=== RAW DATA ===
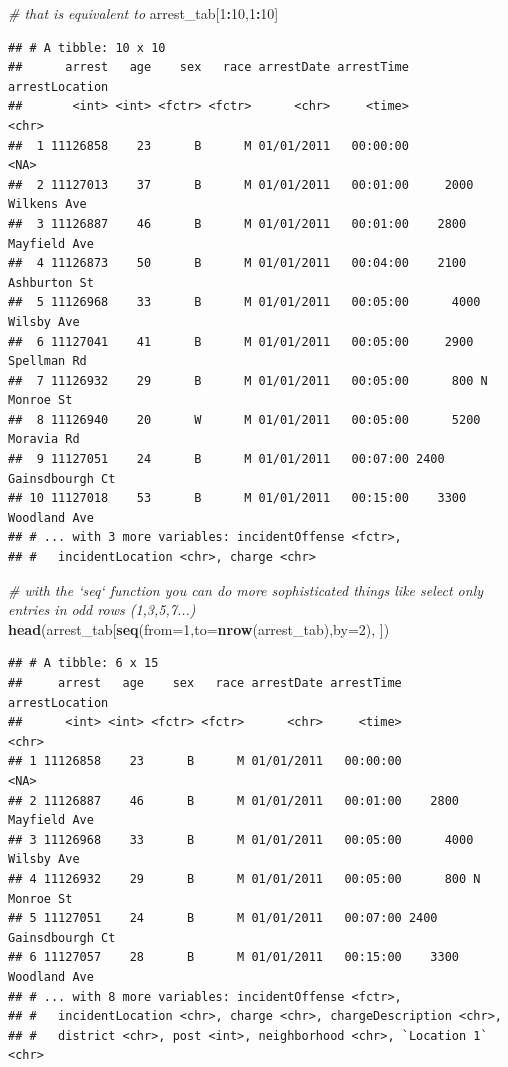 \documentclass[12pt,]{book}
\newenvironment{Shaded}{\begin{snugshade}}{\end{snugshade}}
\newcommand{\KeywordTok}[1]{\textcolor[rgb]{0.13,0.29,0.53}{\textbf{#1}}}
\newcommand{\DataTypeTok}[1]{\textcolor[rgb]{0.13,0.29,0.53}{#1}}
\newcommand{\DecValTok}[1]{\textcolor[rgb]{0.00,0.00,0.81}{#1}}
\newcommand{\CommentTok}[1]{\textcolor[rgb]{0.56,0.35,0.01}{\textit{#1}}}
\newcommand{\OperatorTok}[1]{\textcolor[rgb]{0.81,0.36,0.00}{\textbf{#1}}}
\newcommand{\NormalTok}[1]{#1}
\theoremstyle{definition}
\theoremstyle{definition}
\theoremstyle{remark}
\begin{document}
\begin{Shaded}
\begin{Highlighting}[]
\CommentTok{# that is equivalent to }
\NormalTok{arrest_tab[}\DecValTok{1}\OperatorTok{:}\DecValTok{10}\NormalTok{,}\DecValTok{1}\OperatorTok{:}\DecValTok{10}\NormalTok{]}
\end{Highlighting}
\end{Shaded}

\begin{verbatim}
## # A tibble: 10 x 10
##      arrest   age    sex   race arrestDate arrestTime       arrestLocation
##       <int> <int> <fctr> <fctr>      <chr>     <time>                <chr>
##  1 11126858    23      B      M 01/01/2011   00:00:00                 <NA>
##  2 11127013    37      B      M 01/01/2011   00:01:00     2000 Wilkens Ave
##  3 11126887    46      B      M 01/01/2011   00:01:00    2800 Mayfield Ave
##  4 11126873    50      B      M 01/01/2011   00:04:00    2100 Ashburton St
##  5 11126968    33      B      M 01/01/2011   00:05:00      4000 Wilsby Ave
##  6 11127041    41      B      M 01/01/2011   00:05:00     2900 Spellman Rd
##  7 11126932    29      B      M 01/01/2011   00:05:00      800 N Monroe St
##  8 11126940    20      W      M 01/01/2011   00:05:00      5200 Moravia Rd
##  9 11127051    24      B      M 01/01/2011   00:07:00 2400 Gainsdbourgh Ct
## 10 11127018    53      B      M 01/01/2011   00:15:00    3300 Woodland Ave
## # ... with 3 more variables: incidentOffense <fctr>,
## #   incidentLocation <chr>, charge <chr>
\end{verbatim}

\begin{Shaded}
\begin{Highlighting}[]
\CommentTok{# with the `seq` function you can do more sophisticated things like select only entries in odd rows (1,3,5,7...)}
\KeywordTok{head}\NormalTok{(arrest_tab[}\KeywordTok{seq}\NormalTok{(}\DataTypeTok{from=}\DecValTok{1}\NormalTok{,}\DataTypeTok{to=}\KeywordTok{nrow}\NormalTok{(arrest_tab),}\DataTypeTok{by=}\DecValTok{2}\NormalTok{), ])}
\end{Highlighting}
\end{Shaded}

\begin{verbatim}
## # A tibble: 6 x 15
##     arrest   age    sex   race arrestDate arrestTime       arrestLocation
##      <int> <int> <fctr> <fctr>      <chr>     <time>                <chr>
## 1 11126858    23      B      M 01/01/2011   00:00:00                 <NA>
## 2 11126887    46      B      M 01/01/2011   00:01:00    2800 Mayfield Ave
## 3 11126968    33      B      M 01/01/2011   00:05:00      4000 Wilsby Ave
## 4 11126932    29      B      M 01/01/2011   00:05:00      800 N Monroe St
## 5 11127051    24      B      M 01/01/2011   00:07:00 2400 Gainsdbourgh Ct
## 6 11127057    28      B      M 01/01/2011   00:15:00    3300 Woodland Ave
## # ... with 8 more variables: incidentOffense <fctr>,
## #   incidentLocation <chr>, charge <chr>, chargeDescription <chr>,
## #   district <chr>, post <int>, neighborhood <chr>, `Location 1` <chr>
\end{verbatim}
\end{document}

=== TO DO ===
Lines with the word "newcommand" in the data need counting; report the count alone.

=== REPLY TO THE EXERCISE ===
6